ANAHEIM, Calif., March 29 -- Researchers have found that a type of Buckyball -- a carbon nanoparticle that shows promise for electronic, commercial and pharmaceutical uses -- can cause significant brain damage in fish. The small preliminary study, the first to demonstrate that nanoparticles can cause toxic effects in an aquatic species, could point to potential risks in people exposed to the particles, they said. The study was described yesterday at the 227th national meeting of the American Chemical Society.
"There are many potential benefits of nanotechnology, but its hazards and risks are poorly understood. This study gives us additional cause for concern," said study leader Eva Oberdorster, PhD, an environmental toxicologist with Southern Methodist University in Dallas.

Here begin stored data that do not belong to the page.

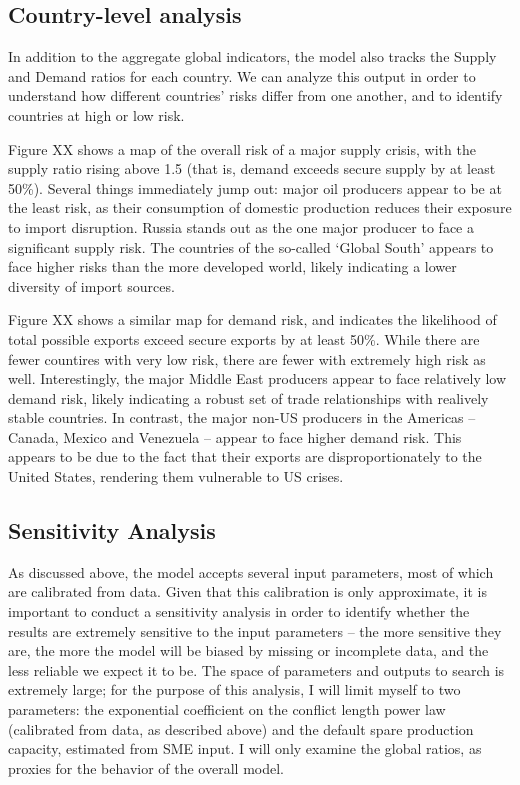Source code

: \documentclass{article}
\begin{document}
\subsection{Country-level analysis}

In addition to the aggregate global indicators, the model also tracks the Supply and Demand ratios for each country. We can analyze this output in order to understand how different countries' risks differ from one another, and to identify countries at high or low risk.

Figure XX shows a map of the overall risk of a major supply crisis, with the supply ratio rising above 1.5 (that is, demand exceeds secure supply by at least 50\%). Several things immediately jump out: major oil producers appear to be at the least risk, as their consumption of domestic production reduces their exposure to import disruption. Russia stands out as the one major producer to face a significant supply risk. The countries of the so-called `Global South' appears to face higher risks than the more developed world, likely indicating a lower diversity of import sources.

Figure XX shows a similar map for demand risk, and indicates the likelihood of total possible exports exceed secure exports by at least 50\%. While there are fewer countires with very low risk, there are fewer with extremely high risk as well. Interestingly, the major Middle East producers appear to face relatively low demand risk, likely indicating a robust set of trade relationships with realively stable countries. In contrast, the major non-US producers in the Americas -- Canada, Mexico and Venezuela -- appear to face higher demand risk. This appears to be due to the fact that their exports are disproportionately to the United States, rendering them vulnerable to US crises.

\subsection{Sensitivity Analysis}

As discussed above, the model accepts several input parameters, most of which are calibrated from data. Given that this calibration is only approximate, it is important to conduct a sensitivity analysis in order to identify whether the results are extremely sensitive to the input parameters -- the more sensitive they are, the more the model will be biased by missing or incomplete data, and the less reliable we expect it to be. The space of parameters and outputs to search is extremely large; for the purpose of this analysis, I will limit myself to two parameters: the exponential coefficient on the conflict length power law (calibrated from data, as described above) and the default spare production capacity, estimated from SME input. I will only examine the global ratios, as proxies for the behavior of the overall model.
\end{document}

Buckyballs are pure carbon structures shaped like soccer balls that differ from other forms of pure carbon, like diamond and graphite, in the way their atoms are bonded. The structures, also known as fullerenes, are thousands of times smaller than the width of a human hair. Experts predict the widespread use of these and other nanoparticles in the future. Buckyballs show promise as components of fuel cells, drug delivery systems and cosmetics that delay aging.
In a controlled laboratory study, the researcher exposed nine juvenile largemouth bass -- confined to 10-liter aquaria -- to a form of water-soluble Buckyball (C60) at a dose of 0.5 parts per million. After 48 hours, the animals developed significant brain damage as measured by lipid peroxidation, or the breakdown of lipids, as shown by laboratory analysis of brain tissue samples. The brain damage seen in the fish exposed to the nanoparticles was severe: 17 times higher than that seen in nine unexposed animals, Oberdorster said.

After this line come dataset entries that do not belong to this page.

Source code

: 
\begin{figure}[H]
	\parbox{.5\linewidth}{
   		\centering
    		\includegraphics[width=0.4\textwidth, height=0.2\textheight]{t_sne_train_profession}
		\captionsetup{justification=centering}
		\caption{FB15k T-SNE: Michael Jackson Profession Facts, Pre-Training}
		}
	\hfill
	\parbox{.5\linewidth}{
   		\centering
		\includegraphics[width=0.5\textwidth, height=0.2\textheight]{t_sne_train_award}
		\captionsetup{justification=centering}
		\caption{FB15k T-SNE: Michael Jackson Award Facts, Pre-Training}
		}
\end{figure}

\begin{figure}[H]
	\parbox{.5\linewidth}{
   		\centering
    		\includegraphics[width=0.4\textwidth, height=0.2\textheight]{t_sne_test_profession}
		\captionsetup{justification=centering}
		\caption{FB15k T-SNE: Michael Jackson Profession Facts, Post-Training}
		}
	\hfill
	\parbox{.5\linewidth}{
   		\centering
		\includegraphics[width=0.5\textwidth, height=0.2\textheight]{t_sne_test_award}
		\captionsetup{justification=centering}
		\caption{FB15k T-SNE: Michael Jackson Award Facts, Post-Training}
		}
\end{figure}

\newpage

To date, there have been no human studies of the health effect of Buckyballs or other manufactured nanoparticles, she said.
Oberdorster is planning additional studies in the future to determine the mechanisms of action and to find out how many Buckyballs get into the fish's body and where the particles are distributed. She expressed concern that nanoparticles could begin to accumulate throughout the food chain, affecting not just fish, but other animals, plants and possibly people.

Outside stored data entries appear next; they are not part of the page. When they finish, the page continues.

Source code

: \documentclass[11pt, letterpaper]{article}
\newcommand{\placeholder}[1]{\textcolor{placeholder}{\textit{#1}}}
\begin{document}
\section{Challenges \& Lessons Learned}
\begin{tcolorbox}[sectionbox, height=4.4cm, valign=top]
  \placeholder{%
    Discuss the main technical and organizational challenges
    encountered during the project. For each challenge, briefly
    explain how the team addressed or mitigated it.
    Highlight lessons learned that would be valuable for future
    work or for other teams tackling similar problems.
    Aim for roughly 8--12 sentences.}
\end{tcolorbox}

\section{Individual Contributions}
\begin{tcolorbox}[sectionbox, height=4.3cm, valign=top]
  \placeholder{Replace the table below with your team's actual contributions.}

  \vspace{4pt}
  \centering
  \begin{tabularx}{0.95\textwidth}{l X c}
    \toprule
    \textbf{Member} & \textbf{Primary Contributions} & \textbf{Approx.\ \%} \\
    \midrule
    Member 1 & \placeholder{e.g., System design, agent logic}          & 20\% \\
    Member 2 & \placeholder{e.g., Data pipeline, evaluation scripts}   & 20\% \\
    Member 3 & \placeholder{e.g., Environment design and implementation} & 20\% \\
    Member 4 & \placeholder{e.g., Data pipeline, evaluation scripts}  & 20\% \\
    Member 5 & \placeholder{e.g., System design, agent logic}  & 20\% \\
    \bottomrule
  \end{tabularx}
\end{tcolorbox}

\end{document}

Researchers worldwide are just beginning to test manufactured nanoparticles for signs of possible toxicity, but it may be years before any reliable human data are available, Oberdorster stressed. As several companies are beginning to manufacture engineered fullerenes, an initial concern is workplace exposure to the particles, she said. This study suggests that an evaluation of human exposure levels should be completed before these particles are widely used in consumer products, she said.